Alevilik konusunda siyasal iktidarların aldığı tavrın dönemin siyasal ihtiyaçlarına göre biçimlendiğini aktarıyorsunuz. Yavuz devri ve sonrasında yüzyıllar süren baskıcı bir dönemin ardından İttihatçılar bir anda Aleviliğin Türkçü karakterini keşfediyorlar. Son dönemde ise Türkiye’de laiklik tartışmaları etrafında Aleviliğe bir yaklaşım var. Siz bu siyasal tavırların Alevi araştırmalarına direkt bir etkisi olduğunu belirterek bunun bu araştırmaların bilimsel karakterine zarar verdiğini söylüyorsunuz. Alevi inancına ve tarihine yönelik bu araştırmalarda dönüm noktalarını kısaca aktarır mısınız?

Bilimsel çalışmalar toplumsal gelişmelerden bağımsız ilerlemiyor. En objektif olduğu düşünülen pozitif bilimler bile dönemin siyasal konjonktüründen etkileniyor. Fizik, kimya, matematik alanlarında birçok buluş toplumsal ve siyasal gelişmelerle yakından bağlantılıdır. Örneğin Einstein’in meşhur maddenin enerjiye dönüşebileceğine dair keşfi ve buradan hareketle atom bombasının icadını düşünün. Einstein 2. Dünya Savaşı'na hazırlanan bir dünyada yaşamasaydı belki bu fikre hiç ulaşamayacaktı. Sosyal ve beşerî bilimlere gelince, bunların siyasal-toplumsal gelişmelerle ilişkisi şüphesiz çok daha yoğundur. Aslına bakarsanız bu alanlarda yapılan hiçbir çalışmayı konjonktürel bağlamından bağımsız anlayamayız.

Alevilik üzerine yapılan çalışmalar da böyledir. Geleneksel Alevilik’te uzunca bir literatür değerlendirmesi bölümü var. Alevilik hakkında bugüne kadar yapılan belli başlı çalışmaları tartıştığım bu bölümde farklı bir tarz izleyerek akademik çalışmaları politik ve sosyal arka planlarıyla beraber değerlendirdim. Bir bakıma, Alevilik çalışmalarının entelektüel tarihini sosyal ve politik tarihiyle birleştirerek yazmak istedim. Bu açıdan bakınca, akademik çalışmalarda karşımıza çıkan ana yaklaşımlar ve kavramsallaştırmaların dönemin şartlarına göre şekillendiği hemen fark ediliyor.

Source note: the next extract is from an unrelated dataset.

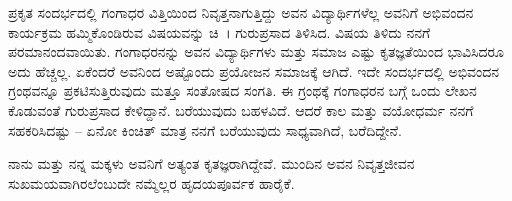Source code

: ಪ್ರಕೃತ ಸಂದರ್ಭದಲ್ಲಿ ಗಂಗಾಧರ ವಿತ್ತಿಯಿಂದ ನಿವೃತ್ತನಾಗುತ್ತಿದ್ದು ಅವನ ವಿದ್ಯಾರ್ಥಿಗಳೆಲ್ಲ ಅವನಿಗೆ ಅಭಿವಂದನ ಕಾರ್ಯಕ್ರಮ ಹಮ್ಮಿಕೊಂಡಿರುವ ವಿಷಯವನ್ನು ಚಿ~। ಗುರುಪ್ರಸಾದ ತಿಳಿಸಿದ. ವಿಷಯ ತಿಳಿದು ನನಗೆ ಪರಮಾನಂದವಾಯಿತು. ಗಂಗಾಧರನನ್ನು ಅವನ ವಿದ್ಯಾರ್ಥಿಗಳು ಮತ್ತು ಸಮಾಜ ಎಷ್ಟು ಕೃತಜ್ಞತೆಯಿಂದ ಭಾವಿಸಿದರೂ ಅದು ಹೆಚ್ಚಲ್ಲ. ಏಕೆಂದರೆ ಅವನಿಂದ ಅಷ್ಟೊಂದು ಪ್ರಯೋಜನ ಸಮಾಜಕ್ಕೆ ಆಗಿದೆ. ಇದೇ ಸಂದರ್ಭದಲ್ಲಿ ಅಭಿವಂದನ ಗ್ರಂಥವನ್ನೂ ಪ್ರಕಟಿಸುತ್ತಿರುವುದು ಮತ್ತೂ ಸಂತೋಷದ ಸಂಗತಿ. ಈ ಗ್ರಂಥಕ್ಕೆ ಗಂಗಾಧರನ ಬಗ್ಗೆ ಒಂದು ಲೇಖನ ಕೊಡುವಂತೆ ಗುರುಪ್ರಸಾದ ಕೇಳಿದ್ದಾನೆ. ಬರೆಯುವುದು ಬಹಳವಿದೆ. ಆದರೆ ಕಾಲ ಮತ್ತು ವಯೋಧರ್ಮ ನನಗೆ ಸಹಕರಿಸಿದಷ್ಟು – ಏನೋ ಕಿಂಚಿತ್ ಮಾತ್ರ ನನಗೆ ಬರೆಯುವುದು ಸಾಧ್ಯವಾಗಿದೆ, ಬರೆದಿದ್ದೇನೆ.  

ನಾನು ಮತ್ತು ನನ್ನ ಮಕ್ಕಳು ಅವನಿಗೆ ಅತ್ಯಂತ ಕೃತಜ್ಞರಾಗಿದ್ದೇವೆ. ಮುಂದಿನ ಅವನ ನಿವೃತ್ತಜೀವನ ಸುಖಮಯವಾಗಿರಲೆಂಬುದೇ ನಮ್ಮೆಲ್ಲರ ಹೃದಯಪೂರ್ವಕ ಹಾರೈಕೆ.

\articleend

Aleviliğin Doğuşu-Kızılbaş Sufiliğinin Toplumsal ve Siyasal Temelleri (1300-1501), Rıza Yıldırım, 400 syf., İletişim Yayınları, 2017.

Alevilik hakkında yazılanları ve geliştirilen kavramsal yaklaşımları kabaca şu şekilde dönemlere ayırdım. İlk dönem olarak Osmanlı ulemasının 16. yüzyıl başında inşa ettiği söylemle başladım ki bu söylem günümüze kadar etkinliğini çeşitli seviyelerde korumuştur. Osmanlı ulemasına göre Alevilik (o dönemki adıyla Kızılbaşlık) Osmanlı siyasal-dini düzenine başkaldırının adıydı. O yüzden politik olarak isyancı (baği ve taği) dini olarak sapkın (rafizi) idi. Osmanlı döneminde yazılan kitap, risale ve fetvaların tümünde hâkim motivasyon Kızılbaşlığın bu iki unsurun bileşimi olduğunu ispat edip kitleleri buna ikna etmektir. 16. yüzyıl sonlarına doğru Osmanlı topraklarına dönük Safevi tehdidi bertaraf edilince Kızılbaş-Alevi meselesi İstanbul’un gündeminden düştü.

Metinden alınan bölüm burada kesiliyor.